The abnormal lids and lipid secretion affect the tear film
and “dry eye” symptoms result.
The cornea scars, particularly
in the inferonasal and inferotemporal areas, with
neovascularisation.
Thinning occurs and occasionally the
cornea may perforate.
Treatment with tear substitutes is indicated together with
treatment for any associated blepharitis.
Systemic tetracycline
(250 mg four times daily for up to a month, then daily for
several months) may considerably improve the patient’s ocular
as well as facial condition (avoid using tetracycline in pregnant
or lactating women).
Sarcoid
Sarcoid is associated with various ocular problems.
Acute uveitis
and chronic uveitis occur, which may result in cataract,
glaucoma, and a band of calcium deposited in the cornea
(band keratopathy).
The lacrimal glands may be infiltrated,
resulting in “dry eye” symptoms that require tear replacement.
The granulomatous process may affect the posterior part of the
eye as vasculitis and sometimes infiltration of the optic nerve.
Congenital rubella
The ocular manifestations of congenital rubella are extremely
important.
The child may have severe learning difficulties and
be deaf, so early recognition of ocular problems and their
treatment are vital.
The eyes are often microphthalmic and
associated treatable defects include cataract, glaucoma, squint,
and refractive errors.
The cataract may not appear until several
weeks or months after birth, so the eyes should be re-examined.

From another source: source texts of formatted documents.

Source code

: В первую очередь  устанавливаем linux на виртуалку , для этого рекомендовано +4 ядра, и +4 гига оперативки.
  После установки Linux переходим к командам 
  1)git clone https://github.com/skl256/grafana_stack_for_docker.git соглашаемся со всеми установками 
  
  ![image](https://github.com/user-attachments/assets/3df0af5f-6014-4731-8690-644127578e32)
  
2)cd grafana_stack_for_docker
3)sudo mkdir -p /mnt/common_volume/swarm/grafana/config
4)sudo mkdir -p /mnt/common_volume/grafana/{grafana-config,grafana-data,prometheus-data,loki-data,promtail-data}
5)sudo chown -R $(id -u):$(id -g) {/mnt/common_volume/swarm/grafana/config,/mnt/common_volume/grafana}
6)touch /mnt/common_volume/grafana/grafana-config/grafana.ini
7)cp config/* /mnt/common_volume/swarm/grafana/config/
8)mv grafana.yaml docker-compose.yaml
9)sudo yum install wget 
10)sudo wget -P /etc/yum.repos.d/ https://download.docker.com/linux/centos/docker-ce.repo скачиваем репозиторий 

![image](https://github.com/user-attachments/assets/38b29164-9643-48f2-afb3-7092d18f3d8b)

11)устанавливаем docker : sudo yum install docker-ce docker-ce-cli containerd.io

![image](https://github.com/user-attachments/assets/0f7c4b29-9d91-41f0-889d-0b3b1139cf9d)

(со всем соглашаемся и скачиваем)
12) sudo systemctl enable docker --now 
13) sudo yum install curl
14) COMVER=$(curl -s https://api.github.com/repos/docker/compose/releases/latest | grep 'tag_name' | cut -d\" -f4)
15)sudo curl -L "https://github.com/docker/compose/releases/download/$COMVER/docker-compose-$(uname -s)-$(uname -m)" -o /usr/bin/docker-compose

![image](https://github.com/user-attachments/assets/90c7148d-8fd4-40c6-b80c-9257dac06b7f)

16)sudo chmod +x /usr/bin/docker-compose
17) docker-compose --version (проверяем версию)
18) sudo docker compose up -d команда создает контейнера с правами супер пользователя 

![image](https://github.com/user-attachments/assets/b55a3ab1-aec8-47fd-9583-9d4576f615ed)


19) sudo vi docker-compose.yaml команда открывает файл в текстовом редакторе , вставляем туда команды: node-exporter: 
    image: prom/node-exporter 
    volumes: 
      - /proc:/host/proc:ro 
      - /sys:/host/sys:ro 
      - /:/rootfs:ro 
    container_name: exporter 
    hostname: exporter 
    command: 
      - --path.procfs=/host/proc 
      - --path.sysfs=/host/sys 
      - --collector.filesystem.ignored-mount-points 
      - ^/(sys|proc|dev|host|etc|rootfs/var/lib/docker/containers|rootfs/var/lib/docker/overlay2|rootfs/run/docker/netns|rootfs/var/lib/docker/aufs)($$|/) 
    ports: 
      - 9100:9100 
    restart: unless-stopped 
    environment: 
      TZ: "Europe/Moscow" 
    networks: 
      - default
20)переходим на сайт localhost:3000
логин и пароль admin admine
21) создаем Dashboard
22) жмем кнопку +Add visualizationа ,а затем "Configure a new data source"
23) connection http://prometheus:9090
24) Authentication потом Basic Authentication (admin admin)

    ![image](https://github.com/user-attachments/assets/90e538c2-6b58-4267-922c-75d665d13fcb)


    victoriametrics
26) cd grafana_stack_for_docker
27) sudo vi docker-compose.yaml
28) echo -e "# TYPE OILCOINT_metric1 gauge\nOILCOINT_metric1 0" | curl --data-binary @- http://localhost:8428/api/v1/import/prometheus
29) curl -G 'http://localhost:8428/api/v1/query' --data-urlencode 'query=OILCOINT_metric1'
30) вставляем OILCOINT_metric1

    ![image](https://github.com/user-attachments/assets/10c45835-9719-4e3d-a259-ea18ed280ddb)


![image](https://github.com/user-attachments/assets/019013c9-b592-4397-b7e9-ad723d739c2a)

There may be a diffuse retinopathy (“salt and pepper”
appearance).
Acquired immune deficiency
syndrome (AIDS)
The ocular complications of AIDS can be blinding and include
retinitis, retinal detachment, papillitis, and cystoid macular
oedema.
Manifestations of ocular human immunodeficiency
virus (HIV) infection include Kaposi’s sarcoma of the
conjunctiva and lids, HIV microvasculopathy (retinal
haemorrhages and cottonwool spots), and vasculitis.
Ocular
cytomegalovirus (CMV) infection presents as a slowly
progressive necrotising retinitis with areas of retinal
opacification and haemorrhages and exudates along the
vascular arcades.
About 20-30% of patients with CMV retinitis
will develop a retinal detachment.
Various antiviral agents have proved useful in the treatment
of ocular complications, but they may have to be taken
continuously, and systemic side effects from these treatments
are common.
The use of agents such as ganciclovir, foscarnet,
cidofovir, and more recently fomivirsen has proved to be very
effective in controlling CMV retinitis.
Intraocular implants that
release local antiviral agents reduce systemic complications.
Blindness resulting from the ocular complications of AIDS used
to be one of the major reasons for suicide in AIDS patients.
The development of highly active antiretroviral therapy
(HAART), with combinations of drugs including nucleoside
reverse transcriptase inhibitors, non-nucleoside reverse
transcriptase inhibitors, and protease inhibitors has
dramatically reduced the incidence of ocular CMV infection.
Advances in therapy now result in improved immune
function in many AIDS patients and new ophthalmic
manifestations of AIDS are emerging.
These include
inflammation of the vitreous (vitritis) and accumulation of
fluid at the macula (cystoid macular oedema).